> _Work order_
For the material below, return exactly the lines starting at the line containing "I am a Computer" and ending at the line containing "I would be using", both ends included, and no others.

** Records supplied follows **

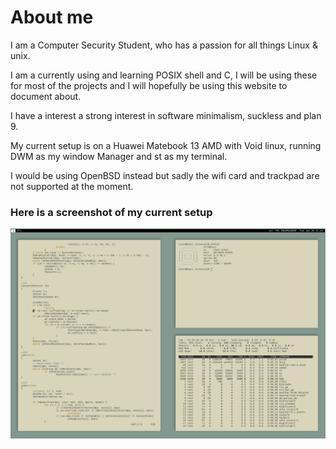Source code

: # About me

I am a Computer Security Student, who has a passion for all things Linux & unix.

I am a currently using and learning POSIX shell and C, I will be using these for most of the projects and I will hopefully be using this website to document about.

I have a interest a strong interest in software minimalism, suckless and plan 9.

My current setup is on a Huawei Matebook 13 AMD with Void linux, running DWM as my window Manager and st as my terminal.

I would be using OpenBSD instead but sadly the wifi card and trackpad are not supported at the moment.

### Here is a screenshot of my current setup
![desktop](images/screenshot.png)
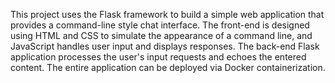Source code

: This project uses the Flask framework to build a simple web application that provides a command-line style chat interface. The front-end is designed using HTML and CSS to simulate the appearance of a command line, and JavaScript handles user input and displays responses. The back-end Flask application processes the user's input requests and echoes the entered content. The entire application can be deployed via Docker containerization.
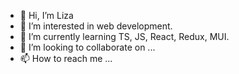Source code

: - 👋 Hi, I’m Liza
- 👀 I’m interested in web development.
- 🌱 I’m currently learning TS, JS, React, Redux, MUI.
- 💞️ I’m looking to collaborate on ...
- 📫 How to reach me ...

<!---
ElizPN/ElizPN is a ✨ special ✨ repository because its `README.md` (this file) appears on your GitHub profile.
You can click the Preview link to take a look at your changes.
--->
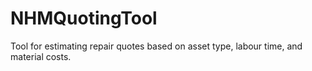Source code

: # NHMQuotingTool
Tool for estimating repair quotes based on asset type, labour time, and material costs.
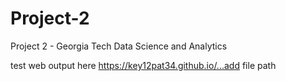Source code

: # Project-2
Project 2 - Georgia Tech Data Science and Analytics



test web output here https://key12pat34.github.io/...add file path
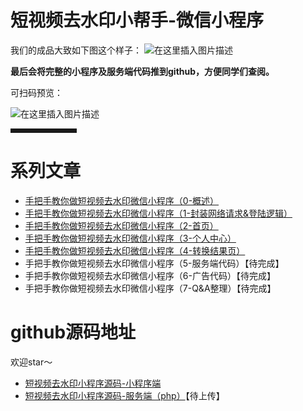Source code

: # 短视频去水印小帮手-微信小程序

我们的成品大致如下图这个样子：
![在这里插入图片描述](https://img-blog.csdnimg.cn/20201223194647138.jpeg?x-oss-process=image/watermark,type_ZmFuZ3poZW5naGVpdGk,shadow_10,text_aHR0cHM6Ly9ibG9nLmNzZG4ubmV0L3FxXzM3Nzg4NTU4,size_16,color_FFFFFF,t_70#pic_center)

**最后会将完整的小程序及服务端代码推到github，方便同学们查阅。**

可扫码预览：

![在这里插入图片描述](https://img-blog.csdnimg.cn/20201221145928601.jpg)


<hr style=" border:solid; width:100px; height:1px;" color=#000000 size=1">

# 系列文章
- [手把手教你做短视频去水印微信小程序（0-概述）](https://editor.csdn.net/md/?articleId=111474557)
- [手把手教你做短视频去水印微信小程序（1-封装网络请求&登陆逻辑）](https://blog.csdn.net/qq_37788558/article/details/111500382)
- [手把手教你做短视频去水印微信小程序（2-首页）](https://blog.csdn.net/qq_37788558/article/details/111500382)
- [手把手教你做短视频去水印微信小程序（3-个人中心）](https://blog.csdn.net/qq_37788558/article/details/111478258)
- [手把手教你做短视频去水印微信小程序（4-转换结果页）](https://blog.csdn.net/qq_37788558/article/details/111588413)
- 手把手教你做短视频去水印微信小程序（5-服务端代码）【待完成】
- 手把手教你做短视频去水印微信小程序（6-广告代码）【待完成】
- 手把手教你做短视频去水印微信小程序（7-Q&A整理）【待完成】

# github源码地址
欢迎star～
- [短视频去水印小程序源码-小程序端](https://github.com/wyq2214368/remove-water-mark-mp)
- [短视频去水印小程序源码-服务端（php）](https://github.com/wyq2214368/remove-water-mark-server)【待上传】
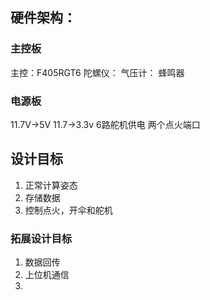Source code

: ## 硬件架构：
### 主控板
主控：F405RGT6
陀螺仪：
气压计：
蜂鸣器
### 电源板
11.7V->5V
11.7->3.3v
6路舵机供电
两个点火端口

## 设计目标
1. 正常计算姿态
2. 存储数据
3. 控制点火，开伞和舵机
### 拓展设计目标
1. 数据回传
2. 上位机通信
3. 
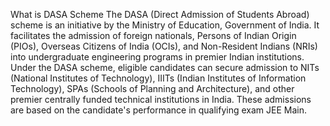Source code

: What is DASA Scheme
The DASA (Direct Admission of Students Abroad) scheme is an initiative by the Ministry of Education, Government of India. It facilitates the admission of foreign nationals, Persons of Indian Origin (PIOs), Overseas Citizens of India (OCIs), and Non-Resident Indians (NRIs) into undergraduate engineering programs in premier Indian institutions.
Under the DASA scheme, eligible candidates can secure admission to NITs (National Institutes of Technology), IIITs (Indian Institutes of Information Technology), SPAs (Schools of Planning and Architecture), and other premier centrally funded technical institutions in India. These admissions are based on the candidate's performance in qualifying exam JEE Main. 

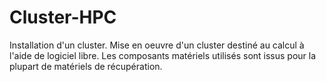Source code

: # Cluster-HPC
Installation d'un cluster. Mise en oeuvre d'un cluster destiné au calcul à l'aide de logiciel libre. Les composants matériels utilisés sont issus pour la plupart de matériels de récupération.
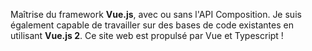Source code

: 

Maîtrise du framework **Vue.js**, avec ou sans l'API Composition. Je suis également capable de travailler sur des bases de code existantes en utilisant **Vue.js 2**. Ce site web est propulsé par Vue et Typescript !
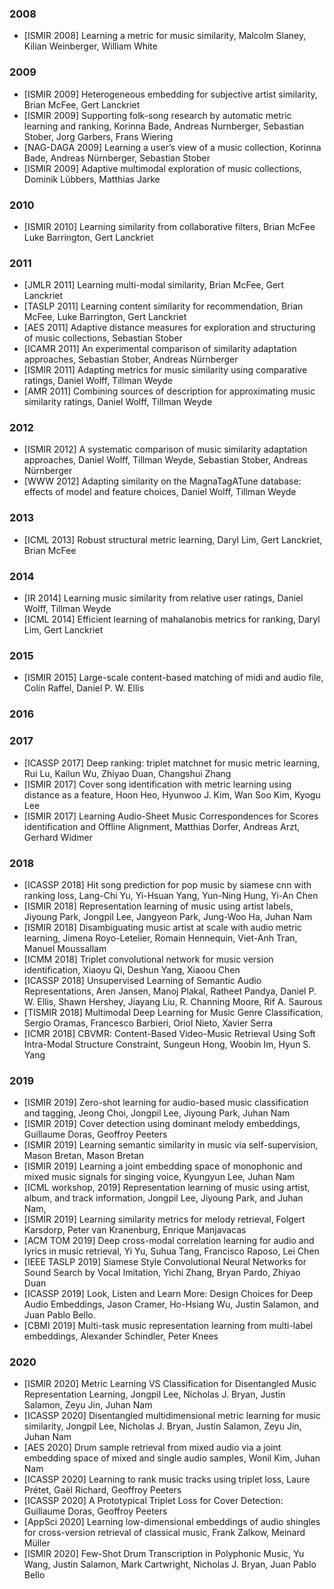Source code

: ### 2008
* [ISMIR 2008] Learning a metric for music similarity, Malcolm Slaney, Kilian Weinberger, William White

### 2009
* [ISMIR 2009] Heterogeneous embedding for subjective artist similarity, Brian McFee, Gert Lanckriet
* [ISMIR 2009] Supporting folk-song research by automatic metric learning and ranking, Korinna Bade, Andreas Nurnberger, Sebastian Stober, Jorg Garbers, Frans Wiering 
* [NAG-DAGA 2009] Learning a user’s view of a music collection, Korinna Bade, Andreas Nürnberger, Sebastian Stober
* [ISMIR 2009] Adaptive multimodal exploration of music collections, Dominik Lübbers, Matthias Jarke

### 2010
* [ISMIR 2010] Learning similarity from collaborative filters, Brian McFee Luke Barrington, Gert Lanckriet

### 2011
* [JMLR 2011] Learning multi-modal similarity, Brian McFee, Gert Lanckriet
* [TASLP 2011] Learning content similarity for recommendation, Brian McFee, Luke Barrington, Gert Lanckriet 
* [AES 2011] Adaptive distance measures for exploration and structuring of music collections, Sebastian Stober
* [ICAMR 2011] An experimental comparison of similarity adaptation approaches, Sebastian Stober, Andreas Nürnberger 
* [ISMIR 2011] Adapting metrics for music similarity using comparative ratings, Daniel Wolff, Tillman Weyde
* [AMR 2011] Combining sources of description for approximating music similarity ratings, Daniel Wolff, Tillman Weyde

### 2012
* [ISMIR 2012] A systematic comparison of music similarity adaptation approaches, Daniel Wolff, Tillman Weyde, Sebastian Stober, Andreas Nürnberger 
* [WWW 2012] Adapting similarity on the MagnaTagATune database: effects of model and feature choices, Daniel Wolff, Tillman Weyde

### 2013
* [ICML 2013] Robust structural metric learning, Daryl Lim, Gert Lanckriet, Brian McFee

### 2014
* [IR 2014] Learning music similarity from relative user ratings, Daniel Wolff, Tillman Weyde
* [ICML 2014] Efficient learning of mahalanobis metrics for ranking, Daryl Lim, Gert Lanckriet

### 2015
* [ISMIR 2015] Large-scale content-based matching of midi and audio file, Colin Raffel, Daniel P. W. Ellis

### 2016

### 2017
* [ICASSP 2017] Deep ranking: triplet matchnet for music metric learning, Rui Lu, Kailun Wu, Zhiyao Duan, Changshui Zhang
* [ISMIR 2017] Cover song identification with metric learning using distance as a feature, Hoon Heo, Hyunwoo J. Kim, Wan Soo Kim, Kyogu Lee
* [ISMIR 2017] Learning Audio-Sheet Music Correspondences for Scores identification and Offline Alignment, Matthias Dorfer, Andreas Arzt, Gerhard Widmer

### 2018
* [ICASSP 2018] Hit song prediction for pop music by siamese cnn with ranking loss, Lang-Chi Yu, Yi-Hsuan Yang, Yun-Ning Hung, Yi-An Chen
* [ISMIR 2018] Representation learning of music using artist labels, Jiyoung Park, Jongpil Lee, Jangyeon Park, Jung-Woo Ha, Juhan Nam
* [ISMIR 2018] Disambiguating music artist at scale with audio metric learning, Jimena Royo-Letelier, Romain Hennequin, Viet-Anh Tran, Manuel Moussallam
* [ICMM 2018] Triplet convolutional network for music version identification, Xiaoyu Qi, Deshun Yang, Xiaoou Chen
* [ICASSP 2018] Unsupervised Learning of Semantic Audio Representations, Aren Jansen, Manoj Plakal, Ratheet Pandya, Daniel P. W. Ellis, Shawn Hershey, Jiayang Liu, R. Channing Moore, Rif A. Saurous
* [TISMIR 2018] Multimodal Deep Learning for Music Genre Classification, Sergio Oramas, Francesco Barbieri, Oriol Nieto, Xavier Serra
* [ICMR 2018] CBVMR: Content-Based Video-Music Retrieval Using Soft Intra-Modal Structure Constraint, Sungeun Hong, Woobin Im, Hyun S. Yang

### 2019
* [ISMIR 2019] Zero-shot learning for audio-based music classification and tagging, Jeong Choi, Jongpil Lee, Jiyoung Park, Juhan Nam
* [ISMIR 2019] Cover detection using dominant melody embeddings, Guillaume Doras, Geoffroy Peeters
* [ISMIR 2019] Learning semantic similarity in music via self-supervision, Mason Bretan, Mason Bretan
* [ISMIR 2019] Learning a joint embedding space of monophonic and mixed music signals for singing voice, Kyungyun Lee, Juhan Nam
* [ICML workshop, 2019] Representation learning of music using artist, album, and track information, Jongpil Lee, Jiyoung Park, and Juhan Nam,
* [ISMIR 2019] Learning similarity metrics for melody retrieval, Folgert Karsdorp, Peter van Kranenburg, Enrique Manjavacas
* [ACM TOM 2019] Deep cross-modal correlation learning for audio and lyrics in music retrieval, Yi Yu, Suhua Tang, Francisco Raposo, Lei Chen
* [IEEE TASLP 2019] Siamese Style Convolutional Neural Networks for Sound Search by Vocal Imitation, Yichi Zhang, Bryan Pardo, Zhiyao Duan
* [ICASSP 2019] Look, Listen and Learn More: Design Choices for Deep Audio Embeddings, Jason Cramer, Ho-Hsiang Wu, Justin Salamon, and Juan Pablo Bello.
* [CBMI 2019] Multi-task music representation learning from multi-label embeddings, Alexander Schindler, Peter Knees

### 2020
* [ISMIR 2020] Metric Learning VS Classification for Disentangled Music Representation Learning, Jongpil Lee, Nicholas J. Bryan, Justin Salamon, Zeyu Jin, Juhan Nam
* [ICASSP 2020] Disentangled multidimensional metric learning for music similarity, Jongpil Lee, Nicholas J. Bryan, Justin Salamon, Zeyu Jin, Juhan Nam
* [AES 2020] Drum sample retrieval from mixed audio via a joint embedding space of mixed and single audio samples, Wonil Kim, Juhan Nam
* [ICASSP 2020] Learning to rank music tracks using triplet loss, Laure Prétet, Gaël Richard, Geoffroy Peeters
* [ICASSP 2020] A Prototypical Triplet Loss for Cover Detection: Guillaume Doras, Geoffroy Peeters
* [AppSci 2020] Learning low-dimensional embeddings of audio shingles for cross-version retrieval of classical music, Frank Zalkow, Meinard Müller
* [ISMIR 2020] Few-Shot Drum Transcription in Polyphonic Music, Yu Wang, Justin Salamon, Mark Cartwright, Nicholas J. Bryan, Juan Pablo Bello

** End of Records supplied **

> _Response to the task_
I am a Computer Security Student, who has a passion for all things Linux & unix.

I am a currently using and learning POSIX shell and C, I will be using these for most of the projects and I will hopefully be using this website to document about.

I have a interest a strong interest in software minimalism, suckless and plan 9.

My current setup is on a Huawei Matebook 13 AMD with Void linux, running DWM as my window Manager and st as my terminal.

I would be using OpenBSD instead but sadly the wifi card and trackpad are not supported at the moment.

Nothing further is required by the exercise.